Data provided Block Start

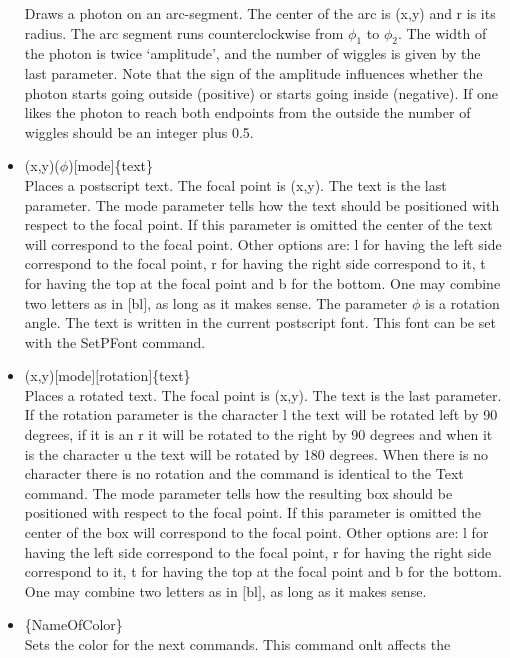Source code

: \begin{itemize}
    Draws a photon on an arc-segment. The center of the arc is (x,y) and r 
    is its radius. The arc segment runs counterclockwise from $\phi_1$ 
    to $\phi_2$. The width of the photon is twice `amplitude', and the 
    number of wiggles is given by the last parameter. Note that 
    the sign of the amplitude influences whether the photon starts going 
    outside (positive) or starts going inside (negative). If one likes 
    the photon to reach both endpoints from the outside the number of 
    wiggles should be an integer plus 0.5.
\item {}(x,y)($\phi$)$[$mode$]$\{text\} \hfill \\
    Places a postscript text. The focal point is (x,y). The text is the last 
    parameter. The mode parameter tells how the text should be 
    positioned with respect to the focal point. If this parameter is 
    omitted the center of the text will correspond to the focal point. 
    Other options are: l for having the left side correspond to the 
    focal point, r for having the right side correspond to it, t for 
    having the top at the focal point and b for the bottom. One may 
    combine two letters as in $[$bl$]$, as long as it makes sense. The 
    parameter $\phi$ is a rotation angle. The text is written in the 
    current postscript font. This font can be set with the SetPFont 
    command.
\item {}(x,y)$[$mode$][$rotation$]$\{text\} \hfill \\
    Places a rotated text. The focal point is (x,y). The text is the last 
    parameter. If the rotation parameter is the character l the text 
    will be rotated left by 90 degrees, if it is an r it will be rotated 
    to the right by 90 degrees and when it is the character u the text 
    will be rotated by 180 degrees. When there is no character there is 
    no rotation and the command is identical to the Text command. 
    The mode parameter tells how the resulting box should be 
    positioned with respect to the focal point. If this parameter is 
    omitted the center of the box will correspond to the focal point. 
    Other options are: l for having the left side correspond to the 
    focal point, r for having the right side correspond to it, t for 
    having the top at the focal point and b for the bottom. One may 
    combine two letters as in $[$bl$]$, as long as it makes sense.
\item {}\{NameOfColor\} \hfill \\
    Sets the color for the next commands. This command onlt affects the 

\end{itemize}

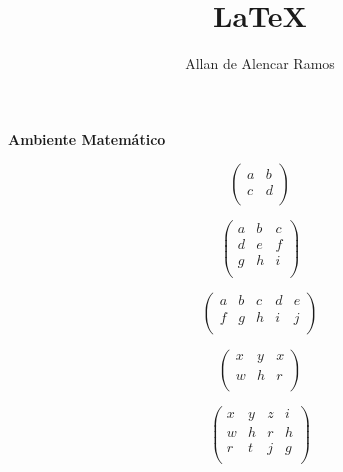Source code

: \documentclass[12pt, a4paper]{article}
\begin{document}
\title{LaTeX}
\author{Allan de Alencar Ramos}
\maketitle

\begin{center}
\large\textbf{Ambiente Matemático}
\end{center}
\vspace{0.5cm}



\begin{equation}
\left(
\begin{array}{lr}
	a & b \\
	c & d \\
\end{array}
\right)
\end{equation}

\begin{equation}
\left(
\begin{array}{lcr}
	a & b & c\\
	d & e &  f \\
	g & h & i \\
\end{array}
\right)
\end{equation}

\begin{equation}
\left(
\begin{array}{llcrr}
	a & b & c & d & e \\
	f & g & h & i & j \\
\end{array}
\right)
\end{equation}


\begin{equation}
\begin{pmatrix}
	x & y & x \\
	w & h & r \\
\end{pmatrix}
\end{equation}

\begin{equation}
\begin{pmatrix}
	x & y & z & i \\
	w & h & r & h \\
	r & t & j & g \\
\end{pmatrix}
\end{equation}
\end{document}
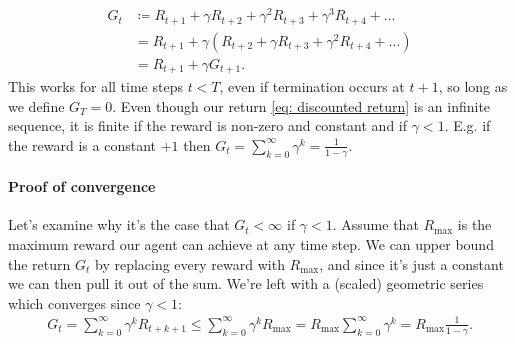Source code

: \documentclass[12pt]{article}
\begin{document}
\begin{align}
  G_t &\coloneqq R_{t+1} + \gamma R_{t+2} + \gamma^2 R_{t+3} + \gamma^3 R_{t+4}         + \ldots \nonumber \\
      &= R_{t+1} + \gamma \left(R_{t+2} + \gamma R_{t+3} + \gamma^2 R_{t+4} +                 \ldots \right) \nonumber \\
  \label{eq: recursivereturnformulation}
      &= R_{t+1} + \gamma G_{t+1}.
\end{align}
This works for all time steps $t<T$, even if termination occurs at $t+1$, so long as we define $G_T = 0$. Even though our return \ref{eq: discounted return}
is an infinite sequence, it is finite if the reward is non-zero and constant and if $\gamma < 1$. E.g. if the reward is a constant $+1$ then $G_t = \sum_{k=0}^{\infty} \gamma^k = \frac{1}{1-\gamma}$.

\paragraph{Proof of convergence} Let's examine why it's the case that $G_t < \infty$ if $\gamma < 1$. Assume that $R_{\textrm{max}}$ is the maximum reward our agent can achieve at any time step. We can upper bound the return $G_t$ by replacing every reward with $R_{\textrm{max}}$, and since it's just a constant we can then pull it out of the sum. We're left with a (scaled) geometric series which converges since $\gamma < 1$:
\begin{align*}
  G_t = \sum_{k=0}^{\infty} \gamma^k R_{t+k+1} \leq \sum_{k=0}^\infty \gamma^k R_{\textrm{max}} = R_{\textrm{max}} \sum_{k=0}^\infty \gamma^k = R_{\textrm{max}} \frac{1}{1-\gamma}.
\end{align*}
\end{document}
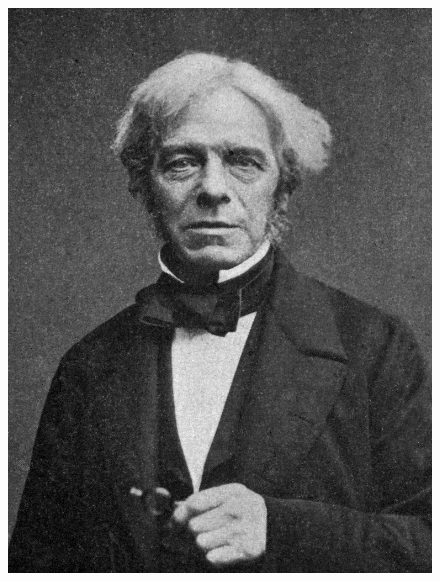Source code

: \documentclass[crop=false]{standalone}
\begin{document}
\begin{figure}[H]
    \includegraphics[width=\linewidth]{images/michael-faraday.jpeg}
  \endminipage\hfill

\end{figure}
\end{document}
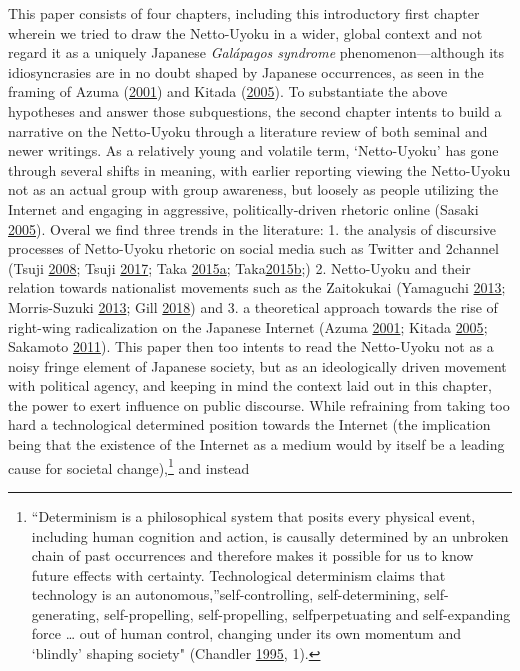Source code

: \documentclass[10pt,british,A4paper,twoside]{memoir}
\begin{document}
This paper consists of four chapters, including this introductory first
chapter wherein we tried to draw the Netto-Uyoku in a wider, global
context and not regard it as a uniquely Japanese \emph{Galápagos
syndrome} phenomenon—although its idiosyncrasies are in no doubt shaped
by Japanese occurrences, as seen in the framing of Azuma
(\protect\hyperlink{ref-azuma_otaku:_2001}{2001}) and Kitada
(\protect\hyperlink{ref-kitada_eng:_2005}{2005}). To substantiate the above
hypotheses and answer those subquestions, the second chapter intents to
build a narrative on the Netto-Uyoku through a literature review of both
seminal and newer writings. As a relatively young and volatile term,
`Netto-Uyoku' has gone through several shifts in meaning, with earlier
reporting viewing the Netto-Uyoku not as an actual group with group
awareness, but loosely as people utilizing the Internet and engaging in
aggressive, politically-driven rhetoric online (Sasaki
\protect\hyperlink{ref-sasaki_netto-uyoku_2005}{2005}). Overal we find
three trends in the literature: 1. the analysis of discursive processes
of Netto-Uyoku rhetoric on social media such as Twitter and 2channel {(}Tsuji
\protect\hyperlink{ref-tsuji_eng:_2008}{2008}; Tsuji \protect\hyperlink{ref-tsuji_eng._2017}{2017};
Taka \protect\hyperlink{ref-taka_twitter_2015}{2015}\protect\hyperlink{ref-taka_twitter_2015}{a};
Taka\protect\hyperlink{ref-taka_twitter_2015-1}{2015}\protect\hyperlink{ref-taka_twitter_2015-1}{b};{)} 2. Netto-Uyoku and
their relation towards nationalist movements such as the Zaitokukai
(Yamaguchi \protect\hyperlink{ref-yamaguchi_xenophobia_2013}{2013};
Morris-Suzuki \protect\hyperlink{ref-morris-suzuki_freedom_2013}{2013};
Gill \protect\hyperlink{ref-gill_nativist_2018}{2018}) and 3. a
theoretical approach towards the rise of right-wing radicalization on
the Japanese Internet (Azuma
\protect\hyperlink{ref-azuma_otaku:_2001}{2001}; Kitada
\protect\hyperlink{ref-kitada_eng:_2005}{2005}; Sakamoto
\protect\hyperlink{ref-sakamoto_koreans_2011}{2011}). This paper then
too intents to read the Netto-Uyoku not as a noisy fringe element of
Japanese society, but as an ideologically driven movement with political
agency, and keeping in mind the context laid out in this chapter, the
power to exert influence on public discourse. While refraining from
taking too hard a technological determined position towards the Internet
(the implication being that the existence of the Internet as a medium
would by itself be a leading cause for societal change),\footnote{``Determinism
  is a philosophical system that posits every physical event, including
  human cognition and action, is causally determined by an unbroken
  chain of past occurrences and therefore makes it possible for us to
  know future effects with certainty. Technological determinism claims
  that technology is an autonomous,''self-controlling, self-determining,
  self-generating, self-propelling, self-propelling, selfperpetuating
  and self-expanding force \ldots{} out of human control, changing under
  its own momentum and `blindly' shaping society" (Chandler
  \protect\hyperlink{ref-chandler_act_1995}{1995}, 1).} and instead
\end{document}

Data provided Block End

About this exercise>
Look through the records and copy down every line that holds "rhetoric".

Output for this task>
aggressive, politically-driven rhetoric online (Sasaki
of Netto-Uyoku rhetoric on social media such as Twitter and 2channel {(}Tsuji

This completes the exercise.